Prompt: Please show every line from the entries that carries the word "provided".

Entries taken from a collection
##########

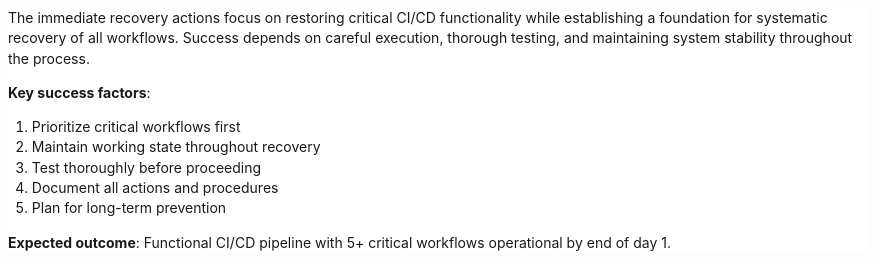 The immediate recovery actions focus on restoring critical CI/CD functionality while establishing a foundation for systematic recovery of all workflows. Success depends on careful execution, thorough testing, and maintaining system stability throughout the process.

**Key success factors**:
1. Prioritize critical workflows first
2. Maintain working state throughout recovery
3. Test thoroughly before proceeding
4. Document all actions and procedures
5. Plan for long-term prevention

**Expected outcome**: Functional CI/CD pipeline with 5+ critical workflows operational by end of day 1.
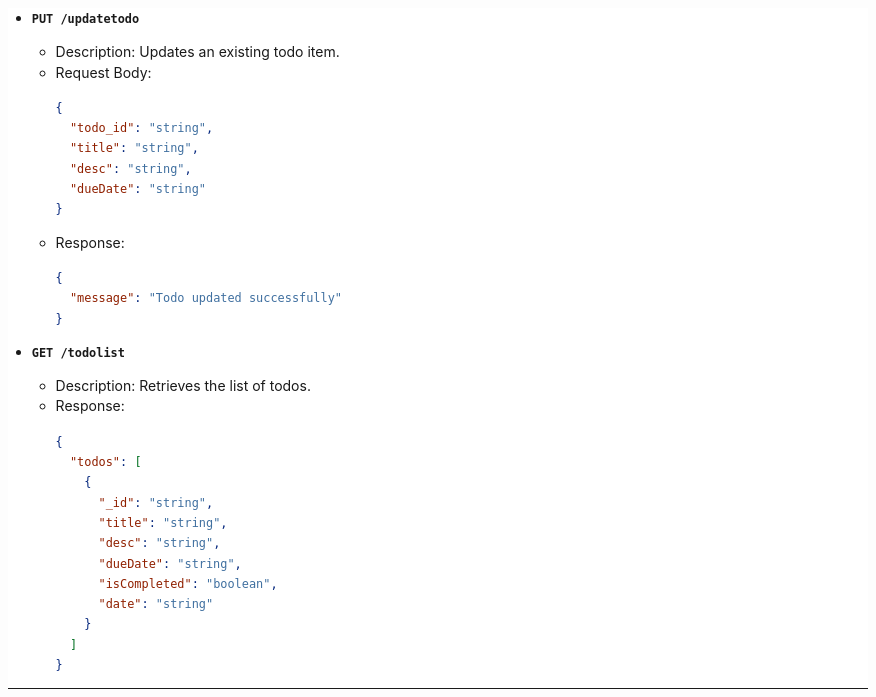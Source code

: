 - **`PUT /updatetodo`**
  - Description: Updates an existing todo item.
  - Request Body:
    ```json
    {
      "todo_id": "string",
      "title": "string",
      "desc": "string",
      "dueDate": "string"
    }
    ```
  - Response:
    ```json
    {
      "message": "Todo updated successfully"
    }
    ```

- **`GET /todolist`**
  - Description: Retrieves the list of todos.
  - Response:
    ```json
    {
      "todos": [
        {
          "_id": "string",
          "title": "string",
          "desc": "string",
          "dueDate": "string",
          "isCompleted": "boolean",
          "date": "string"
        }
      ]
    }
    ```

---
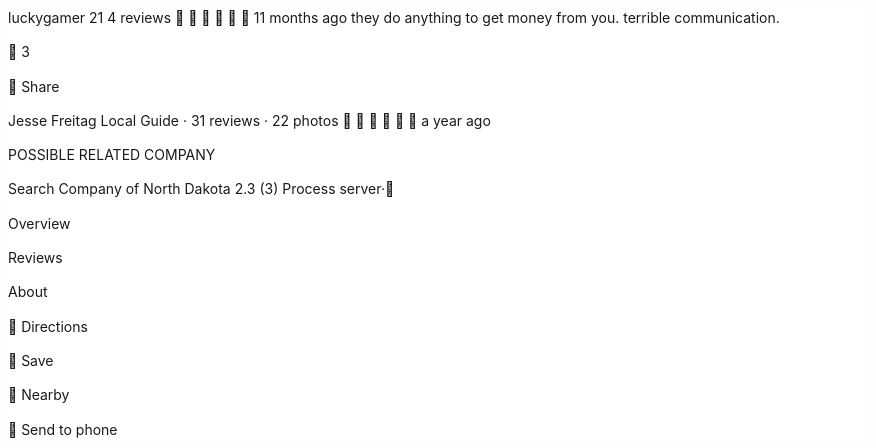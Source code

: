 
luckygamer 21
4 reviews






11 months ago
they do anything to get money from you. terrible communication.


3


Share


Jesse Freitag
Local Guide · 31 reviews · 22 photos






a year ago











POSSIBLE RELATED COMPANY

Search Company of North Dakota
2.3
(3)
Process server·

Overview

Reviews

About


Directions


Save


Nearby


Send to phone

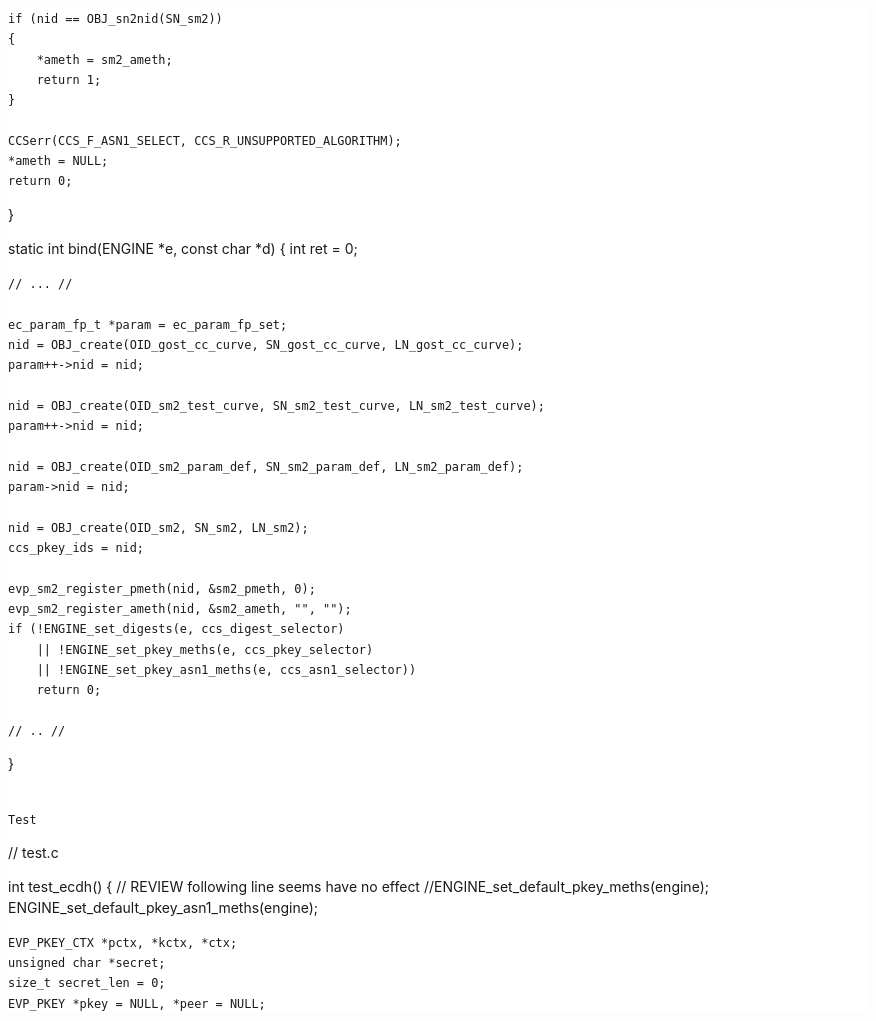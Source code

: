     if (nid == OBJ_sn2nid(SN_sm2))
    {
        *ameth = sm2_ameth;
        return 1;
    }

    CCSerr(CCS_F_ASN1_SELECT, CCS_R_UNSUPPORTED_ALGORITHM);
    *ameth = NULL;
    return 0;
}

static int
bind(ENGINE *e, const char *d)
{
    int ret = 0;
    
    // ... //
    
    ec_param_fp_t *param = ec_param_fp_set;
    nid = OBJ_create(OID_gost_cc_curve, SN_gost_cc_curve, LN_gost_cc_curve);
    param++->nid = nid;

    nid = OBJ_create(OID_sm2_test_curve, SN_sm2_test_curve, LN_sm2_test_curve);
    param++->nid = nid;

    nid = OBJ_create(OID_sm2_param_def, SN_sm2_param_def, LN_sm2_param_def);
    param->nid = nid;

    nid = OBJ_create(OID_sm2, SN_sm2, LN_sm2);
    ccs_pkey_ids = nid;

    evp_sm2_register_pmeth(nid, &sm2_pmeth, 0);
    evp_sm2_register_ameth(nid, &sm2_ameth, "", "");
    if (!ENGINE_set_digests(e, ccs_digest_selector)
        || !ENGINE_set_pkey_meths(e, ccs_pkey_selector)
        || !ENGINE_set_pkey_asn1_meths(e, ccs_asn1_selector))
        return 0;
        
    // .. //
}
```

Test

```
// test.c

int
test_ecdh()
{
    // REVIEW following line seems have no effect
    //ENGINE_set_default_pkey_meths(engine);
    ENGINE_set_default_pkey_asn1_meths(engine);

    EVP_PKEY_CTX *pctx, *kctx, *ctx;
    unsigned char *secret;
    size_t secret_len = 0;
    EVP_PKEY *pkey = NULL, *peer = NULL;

##########

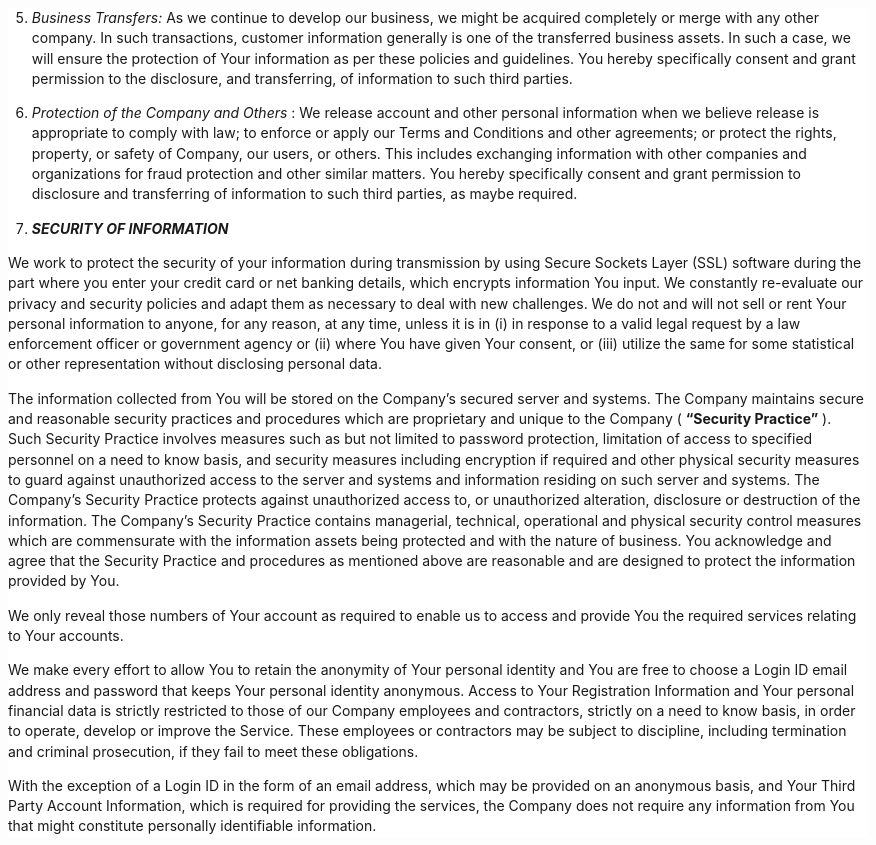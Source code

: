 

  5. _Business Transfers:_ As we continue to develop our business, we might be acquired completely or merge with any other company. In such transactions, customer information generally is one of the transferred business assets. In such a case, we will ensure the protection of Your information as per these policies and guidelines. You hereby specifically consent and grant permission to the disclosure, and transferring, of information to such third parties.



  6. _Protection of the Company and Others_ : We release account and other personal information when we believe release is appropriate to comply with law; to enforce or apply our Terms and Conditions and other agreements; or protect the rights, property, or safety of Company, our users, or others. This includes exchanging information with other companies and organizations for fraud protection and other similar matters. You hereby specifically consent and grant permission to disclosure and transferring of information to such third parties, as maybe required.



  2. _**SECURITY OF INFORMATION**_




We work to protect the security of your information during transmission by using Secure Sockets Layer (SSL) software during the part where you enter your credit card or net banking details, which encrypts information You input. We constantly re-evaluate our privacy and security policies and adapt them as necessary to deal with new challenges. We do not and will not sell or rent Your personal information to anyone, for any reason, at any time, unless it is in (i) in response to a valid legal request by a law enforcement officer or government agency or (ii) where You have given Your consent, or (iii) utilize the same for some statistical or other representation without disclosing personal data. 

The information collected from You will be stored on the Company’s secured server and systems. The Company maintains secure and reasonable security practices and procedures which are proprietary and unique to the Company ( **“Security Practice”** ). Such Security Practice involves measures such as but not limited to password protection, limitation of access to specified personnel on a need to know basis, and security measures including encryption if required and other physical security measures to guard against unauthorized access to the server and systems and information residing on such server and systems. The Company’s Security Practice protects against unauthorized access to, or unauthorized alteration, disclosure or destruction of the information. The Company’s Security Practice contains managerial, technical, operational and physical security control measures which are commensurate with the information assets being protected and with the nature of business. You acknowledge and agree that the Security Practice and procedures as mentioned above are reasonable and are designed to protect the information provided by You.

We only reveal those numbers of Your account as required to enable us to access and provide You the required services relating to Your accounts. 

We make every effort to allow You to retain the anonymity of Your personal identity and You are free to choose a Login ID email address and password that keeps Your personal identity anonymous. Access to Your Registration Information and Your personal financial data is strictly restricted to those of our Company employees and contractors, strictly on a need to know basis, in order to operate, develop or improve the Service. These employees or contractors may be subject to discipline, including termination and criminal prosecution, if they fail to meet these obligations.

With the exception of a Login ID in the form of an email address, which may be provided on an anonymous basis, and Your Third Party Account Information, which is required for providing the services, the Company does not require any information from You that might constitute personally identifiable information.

##########

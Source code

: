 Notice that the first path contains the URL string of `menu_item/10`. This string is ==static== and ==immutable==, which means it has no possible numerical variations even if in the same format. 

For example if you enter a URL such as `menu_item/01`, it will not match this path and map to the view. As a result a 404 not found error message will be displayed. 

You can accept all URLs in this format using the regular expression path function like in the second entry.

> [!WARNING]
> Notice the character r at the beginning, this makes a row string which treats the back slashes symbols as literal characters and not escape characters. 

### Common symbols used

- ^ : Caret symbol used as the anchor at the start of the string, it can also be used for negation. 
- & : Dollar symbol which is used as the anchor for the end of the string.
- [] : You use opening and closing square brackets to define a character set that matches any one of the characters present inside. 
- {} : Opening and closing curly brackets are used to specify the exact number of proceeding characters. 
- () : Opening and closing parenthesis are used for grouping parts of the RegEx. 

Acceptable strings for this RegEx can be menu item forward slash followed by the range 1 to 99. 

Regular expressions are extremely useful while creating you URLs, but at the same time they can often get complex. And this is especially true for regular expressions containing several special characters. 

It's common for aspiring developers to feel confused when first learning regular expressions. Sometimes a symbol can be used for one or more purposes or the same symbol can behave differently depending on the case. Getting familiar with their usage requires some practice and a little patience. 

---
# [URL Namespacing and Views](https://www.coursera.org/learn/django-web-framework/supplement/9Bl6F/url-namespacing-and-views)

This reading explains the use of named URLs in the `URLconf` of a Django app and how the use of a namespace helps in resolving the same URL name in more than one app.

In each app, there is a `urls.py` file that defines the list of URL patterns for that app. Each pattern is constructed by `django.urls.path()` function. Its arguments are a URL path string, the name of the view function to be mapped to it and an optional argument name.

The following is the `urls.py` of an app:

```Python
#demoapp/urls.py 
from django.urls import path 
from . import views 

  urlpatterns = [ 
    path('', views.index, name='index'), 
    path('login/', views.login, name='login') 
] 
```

##########

Output:
The information collected from You will be stored on the Company’s secured server and systems. The Company maintains secure and reasonable security practices and procedures which are proprietary and unique to the Company ( **“Security Practice”** ). Such Security Practice involves measures such as but not limited to password protection, limitation of access to specified personnel on a need to know basis, and security measures including encryption if required and other physical security measures to guard against unauthorized access to the server and systems and information residing on such server and systems. The Company’s Security Practice protects against unauthorized access to, or unauthorized alteration, disclosure or destruction of the information. The Company’s Security Practice contains managerial, technical, operational and physical security control measures which are commensurate with the information assets being protected and with the nature of business. You acknowledge and agree that the Security Practice and procedures as mentioned above are reasonable and are designed to protect the information provided by You.
With the exception of a Login ID in the form of an email address, which may be provided on an anonymous basis, and Your Third Party Account Information, which is required for providing the services, the Company does not require any information from You that might constitute personally identifiable information.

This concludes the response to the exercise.